There's a used Unimog dealer near Denver, CO. My neighbor in CO had one. They are very cool, I mean kewl.
 
Well actually just got back from Fredericksburg VA about a 3 hr 20 min trip from here that plus some local driving and I was in the 235-245 mile range and only burnt 10 gallons so I think I averaged around 23.3 mpg which is not to bad for a decent sized SUV. And Elizabeth yes I can get a bike in without taking it apart. Looking more like I'm just gonna buy the pilot off lease.
 
You just have to maintain the reserve fund for the new CV transmission. The good news there is it's supposed to be $4000 per now, not $6000 like it was.
The warranty on the CV in the 09 Rogue I bought my son has been bumped up to 100K miles.
 
The warranty on the CV in the 09 Rogue I bought my son has been bumped up to 100K miles.

It's 100K miles and 5 (6?) years, which isn't enough. All of my cars are over 6 years old.

There were owners of 2 year old cars that had them die dead in the middle of the road and were facing a $6000 transmission replacement while Nissan said they - and the other several thousand like them - were the only ones who ever had a problem. Since, and only after a couple of years of complaints, Nissan extended the warranty and dropped the price of the tranny.

My personal take is I should never go into a problem I can clearly see. I'd be guaranteed to have tranny failure right away. I had two Saabs that ended up parked because at the time I couldn't afford to replace the tissue paper trannys.
 
Ignoring the question of whether the CVTs are good or not, I cannot stand the dynamic experience of driving them- it always feels to me like a tranny in which the torque converter is failing. They just feel wrong.

I suspect they are less troublesome to folks who have no idea how cars work.
 
Ignoring the question of whether the CVTs are good or not, I cannot stand the dynamic experience of driving them- it always feels to me like a tranny in which the torque converter is failing. They just feel wrong.

I suspect they are less troublesome to folks who have no idea how cars work.

I used to feel this way about the driving experience, but then I had a Nissan Sentra as a rental car for a week. I started to think of it as a constant-speed prop rather than a transmission with multiple gears (even though the reality is somewhere in between). Its fuel economy was impressive, as was the fact that I could drive around without ever getting much above idle if I wanted, and then when I wanted takeoff power, I stayed at rated RPM for the duration of my right foot being planted to the floor.

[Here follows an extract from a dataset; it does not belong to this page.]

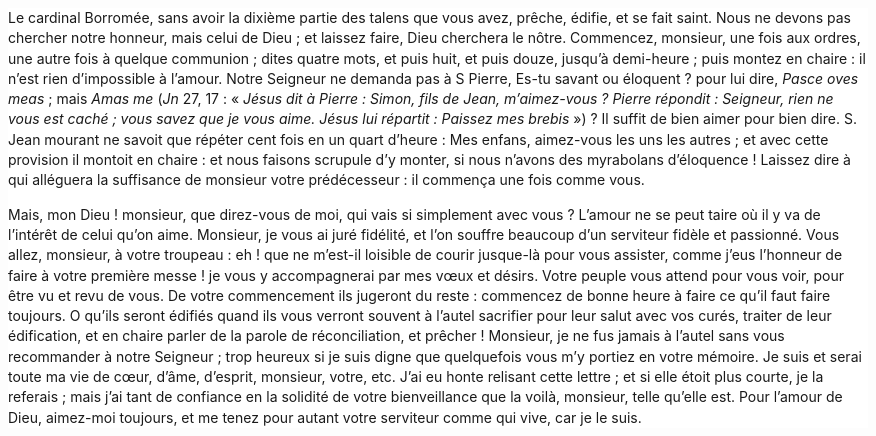 Le cardinal Borromée, sans avoir la dixième partie des talens que vous avez, prêche, édifie, et se fait saint. Nous ne devons pas chercher notre honneur, mais celui de Dieu ; et laissez faire, Dieu cherchera le nôtre. Commencez, monsieur, une fois aux ordres, une autre fois à quelque communion ; dites quatre mots, et puis huit, et puis douze, jusqu’à demi-heure ; puis montez en chaire : il n’est rien d’impossible à l’amour. Notre Seigneur ne demanda pas à S Pierre, Es-tu savant ou éloquent ? pour lui dire, *Pasce oves meas* ; mais *Amas me* (*Jn* 27, 17 : « *Jésus dit à Pierre : Simon, fils de Jean, m’aimez-vous ? Pierre répondit : Seigneur, rien ne vous est caché ; vous savez que je vous aime. Jésus lui répartit : Paissez mes brebis* ») ? Il suffit de bien aimer pour bien dire. S. Jean mourant ne savoit que répéter cent fois en un quart d’heure : Mes enfans, aimez-vous les uns les autres ; et avec cette provision il montoit en chaire : et nous faisons scrupule d’y monter, si nous n’avons des myrabolans d’éloquence ! Laissez dire à qui alléguera la suffisance de monsieur votre prédécesseur : il commença une fois comme vous.

Mais, mon Dieu ! monsieur, que direz-vous de moi, qui vais si simplement avec vous ? L’amour ne se peut taire où il y va de l’intérêt de celui qu’on aime. Monsieur, je vous ai juré fidélité, et l’on souffre beaucoup d’un serviteur fidèle et passionné. Vous allez, monsieur, à votre troupeau : eh ! que ne m’est-il loisible de courir jusque-là pour vous assister, comme j’eus l’honneur de faire à votre première messe ! je vous y accompagnerai par mes vœux et désirs. Votre peuple vous attend pour vous voir, pour être vu et revu de vous. De votre commencement ils jugeront du reste : commencez de bonne heure à faire ce qu’il faut faire toujours. O qu’ils seront édifiés quand ils vous verront souvent à l’autel sacrifier pour leur salut avec vos curés, traiter de leur édification, et en chaire parler de la parole de réconciliation, et prêcher ! Monsieur, je ne fus jamais à l’autel sans vous recommander à notre Seigneur ; trop heureux si je suis digne que quelquefois vous m’y portiez en votre mémoire. Je suis et serai toute ma vie de cœur, d’âme, d’esprit, monsieur, votre, etc. J’ai eu honte relisant cette lettre ; et si elle étoit plus courte, je la referais ; mais j’ai tant de confiance en la solidité de votre bienveillance que la voilà, monsieur, telle qu’elle est. Pour l’amour de Dieu, aimez-moi toujours, et me tenez pour autant votre serviteur comme qui vive, car je le suis.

However, the transmissions themselves I think are junk and I'd never want to buy one... at least not until they make some significant changes.
 
I used to feel this way about the driving experience, but then I had a Nissan Sentra as a rental car for a week. I started to think of it as a constant-speed prop rather than a transmission with multiple gears (even though the reality is somewhere in between). Its fuel economy was impressive, as was the fact that I could drive around without ever getting much above idle if I wanted, and then when I wanted takeoff power, I stayed at rated RPM for the duration of my right foot being planted to the floor.

However, the transmissions themselves I think are junk and I'd never want to buy one... at least not until they make some significant changes.

I hear you on all that.

My first car was an Impala (1961) with a 348 and TurboGlide. IT was sorta like Buick's Dynaflow, a CVT itself, but without all that pesky efficiency (grin). If you were taking off, you'd floor it, and the revs would jump to something in the 4500 RPM range, and just... stay there... while the car accelerated. It was odd.
 
Ignoring the question of whether the CVTs are good or not, I cannot stand the dynamic experience of driving them- it always feels to me like a tranny in which the torque converter is failing. They just feel wrong.

I suspect they are less troublesome to folks who have no idea how cars work.

Drive a Prius sometime. Or pretty much any other hybrid with the Toyota Synergy drive. It is unnerving, even if you do get 45 miles per gallon.